# Problem description
Take the data that follows and return it exactly.

# Recorded information

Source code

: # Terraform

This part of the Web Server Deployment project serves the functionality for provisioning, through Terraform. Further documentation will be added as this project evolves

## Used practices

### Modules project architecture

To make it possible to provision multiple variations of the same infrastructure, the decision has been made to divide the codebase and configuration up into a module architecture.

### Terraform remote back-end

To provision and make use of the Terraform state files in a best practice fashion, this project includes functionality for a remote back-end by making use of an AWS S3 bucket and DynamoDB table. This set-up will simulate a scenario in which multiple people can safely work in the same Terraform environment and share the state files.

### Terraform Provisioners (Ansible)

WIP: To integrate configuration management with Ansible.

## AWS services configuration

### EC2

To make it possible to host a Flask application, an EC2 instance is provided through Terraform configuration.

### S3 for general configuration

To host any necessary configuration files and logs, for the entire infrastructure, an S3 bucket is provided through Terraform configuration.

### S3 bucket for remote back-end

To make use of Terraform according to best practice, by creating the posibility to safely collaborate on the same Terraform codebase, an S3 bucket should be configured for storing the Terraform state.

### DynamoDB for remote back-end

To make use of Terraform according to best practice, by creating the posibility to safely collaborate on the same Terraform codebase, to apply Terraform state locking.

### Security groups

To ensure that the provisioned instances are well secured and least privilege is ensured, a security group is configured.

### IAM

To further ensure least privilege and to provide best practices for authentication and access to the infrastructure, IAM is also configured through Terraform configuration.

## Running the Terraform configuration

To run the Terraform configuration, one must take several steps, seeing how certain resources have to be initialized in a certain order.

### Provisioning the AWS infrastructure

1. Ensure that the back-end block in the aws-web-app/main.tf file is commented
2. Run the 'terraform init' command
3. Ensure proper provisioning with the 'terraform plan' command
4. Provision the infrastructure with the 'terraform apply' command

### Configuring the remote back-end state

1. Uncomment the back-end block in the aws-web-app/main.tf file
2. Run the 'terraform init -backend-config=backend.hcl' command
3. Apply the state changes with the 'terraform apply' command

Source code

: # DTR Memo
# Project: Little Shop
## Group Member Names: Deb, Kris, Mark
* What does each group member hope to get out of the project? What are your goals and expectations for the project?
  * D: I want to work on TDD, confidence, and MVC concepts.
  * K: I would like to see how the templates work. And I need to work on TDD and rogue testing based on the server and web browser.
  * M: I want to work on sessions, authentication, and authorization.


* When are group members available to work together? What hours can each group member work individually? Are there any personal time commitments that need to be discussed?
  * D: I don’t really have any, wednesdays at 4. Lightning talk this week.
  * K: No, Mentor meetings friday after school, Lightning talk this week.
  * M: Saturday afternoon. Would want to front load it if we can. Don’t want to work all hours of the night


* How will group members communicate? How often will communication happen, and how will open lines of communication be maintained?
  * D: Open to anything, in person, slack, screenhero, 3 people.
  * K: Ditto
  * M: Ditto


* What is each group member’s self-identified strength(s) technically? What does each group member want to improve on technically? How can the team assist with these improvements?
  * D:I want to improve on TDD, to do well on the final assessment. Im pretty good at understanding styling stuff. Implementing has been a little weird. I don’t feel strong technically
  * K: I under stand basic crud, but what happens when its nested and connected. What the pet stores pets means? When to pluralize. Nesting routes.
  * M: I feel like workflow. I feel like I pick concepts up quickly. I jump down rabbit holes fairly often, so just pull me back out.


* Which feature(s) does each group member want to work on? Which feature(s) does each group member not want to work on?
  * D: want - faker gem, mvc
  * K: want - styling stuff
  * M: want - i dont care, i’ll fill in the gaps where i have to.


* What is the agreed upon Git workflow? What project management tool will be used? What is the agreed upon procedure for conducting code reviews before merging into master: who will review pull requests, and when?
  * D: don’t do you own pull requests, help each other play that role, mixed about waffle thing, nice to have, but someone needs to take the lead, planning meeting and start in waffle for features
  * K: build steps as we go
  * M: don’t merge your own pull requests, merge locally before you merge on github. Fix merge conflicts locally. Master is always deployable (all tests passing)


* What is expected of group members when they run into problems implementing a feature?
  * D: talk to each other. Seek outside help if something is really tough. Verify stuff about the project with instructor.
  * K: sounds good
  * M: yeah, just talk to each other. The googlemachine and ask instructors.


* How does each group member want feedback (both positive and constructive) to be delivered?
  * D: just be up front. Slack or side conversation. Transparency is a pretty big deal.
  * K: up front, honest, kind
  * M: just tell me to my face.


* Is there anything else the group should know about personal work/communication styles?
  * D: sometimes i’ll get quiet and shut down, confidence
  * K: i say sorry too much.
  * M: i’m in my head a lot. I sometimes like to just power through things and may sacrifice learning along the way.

# Exercise output
Source code

: # Terraform

This part of the Web Server Deployment project serves the functionality for provisioning, through Terraform. Further documentation will be added as this project evolves

## Used practices

### Modules project architecture

To make it possible to provision multiple variations of the same infrastructure, the decision has been made to divide the codebase and configuration up into a module architecture.

### Terraform remote back-end

To provision and make use of the Terraform state files in a best practice fashion, this project includes functionality for a remote back-end by making use of an AWS S3 bucket and DynamoDB table. This set-up will simulate a scenario in which multiple people can safely work in the same Terraform environment and share the state files.

### Terraform Provisioners (Ansible)

WIP: To integrate configuration management with Ansible.

## AWS services configuration

### EC2

To make it possible to host a Flask application, an EC2 instance is provided through Terraform configuration.

### S3 for general configuration

To host any necessary configuration files and logs, for the entire infrastructure, an S3 bucket is provided through Terraform configuration.

### S3 bucket for remote back-end

To make use of Terraform according to best practice, by creating the posibility to safely collaborate on the same Terraform codebase, an S3 bucket should be configured for storing the Terraform state.

### DynamoDB for remote back-end

To make use of Terraform according to best practice, by creating the posibility to safely collaborate on the same Terraform codebase, to apply Terraform state locking.

### Security groups

To ensure that the provisioned instances are well secured and least privilege is ensured, a security group is configured.

### IAM

To further ensure least privilege and to provide best practices for authentication and access to the infrastructure, IAM is also configured through Terraform configuration.

## Running the Terraform configuration

To run the Terraform configuration, one must take several steps, seeing how certain resources have to be initialized in a certain order.

### Provisioning the AWS infrastructure

1. Ensure that the back-end block in the aws-web-app/main.tf file is commented
2. Run the 'terraform init' command
3. Ensure proper provisioning with the 'terraform plan' command
4. Provision the infrastructure with the 'terraform apply' command

### Configuring the remote back-end state

1. Uncomment the back-end block in the aws-web-app/main.tf file
2. Run the 'terraform init -backend-config=backend.hcl' command
3. Apply the state changes with the 'terraform apply' command

Source code

: # DTR Memo
# Project: Little Shop
## Group Member Names: Deb, Kris, Mark
* What does each group member hope to get out of the project? What are your goals and expectations for the project?
  * D: I want to work on TDD, confidence, and MVC concepts.
  * K: I would like to see how the templates work. And I need to work on TDD and rogue testing based on the server and web browser.
  * M: I want to work on sessions, authentication, and authorization.


* When are group members available to work together? What hours can each group member work individually? Are there any personal time commitments that need to be discussed?
  * D: I don’t really have any, wednesdays at 4. Lightning talk this week.
  * K: No, Mentor meetings friday after school, Lightning talk this week.
  * M: Saturday afternoon. Would want to front load it if we can. Don’t want to work all hours of the night


* How will group members communicate? How often will communication happen, and how will open lines of communication be maintained?
  * D: Open to anything, in person, slack, screenhero, 3 people.
  * K: Ditto
  * M: Ditto


* What is each group member’s self-identified strength(s) technically? What does each group member want to improve on technically? How can the team assist with these improvements?
  * D:I want to improve on TDD, to do well on the final assessment. Im pretty good at understanding styling stuff. Implementing has been a little weird. I don’t feel strong technically
  * K: I under stand basic crud, but what happens when its nested and connected. What the pet stores pets means? When to pluralize. Nesting routes.
  * M: I feel like workflow. I feel like I pick concepts up quickly. I jump down rabbit holes fairly often, so just pull me back out.


* Which feature(s) does each group member want to work on? Which feature(s) does each group member not want to work on?
  * D: want - faker gem, mvc
  * K: want - styling stuff
  * M: want - i dont care, i’ll fill in the gaps where i have to.


* What is the agreed upon Git workflow? What project management tool will be used? What is the agreed upon procedure for conducting code reviews before merging into master: who will review pull requests, and when?
  * D: don’t do you own pull requests, help each other play that role, mixed about waffle thing, nice to have, but someone needs to take the lead, planning meeting and start in waffle for features
  * K: build steps as we go
  * M: don’t merge your own pull requests, merge locally before you merge on github. Fix merge conflicts locally. Master is always deployable (all tests passing)


* What is expected of group members when they run into problems implementing a feature?
  * D: talk to each other. Seek outside help if something is really tough. Verify stuff about the project with instructor.
  * K: sounds good
  * M: yeah, just talk to each other. The googlemachine and ask instructors.


* How does each group member want feedback (both positive and constructive) to be delivered?
  * D: just be up front. Slack or side conversation. Transparency is a pretty big deal.
  * K: up front, honest, kind
  * M: just tell me to my face.


* Is there anything else the group should know about personal work/communication styles?
  * D: sometimes i’ll get quiet and shut down, confidence
  * K: i say sorry too much.
  * M: i’m in my head a lot. I sometimes like to just power through things and may sacrifice learning along the way.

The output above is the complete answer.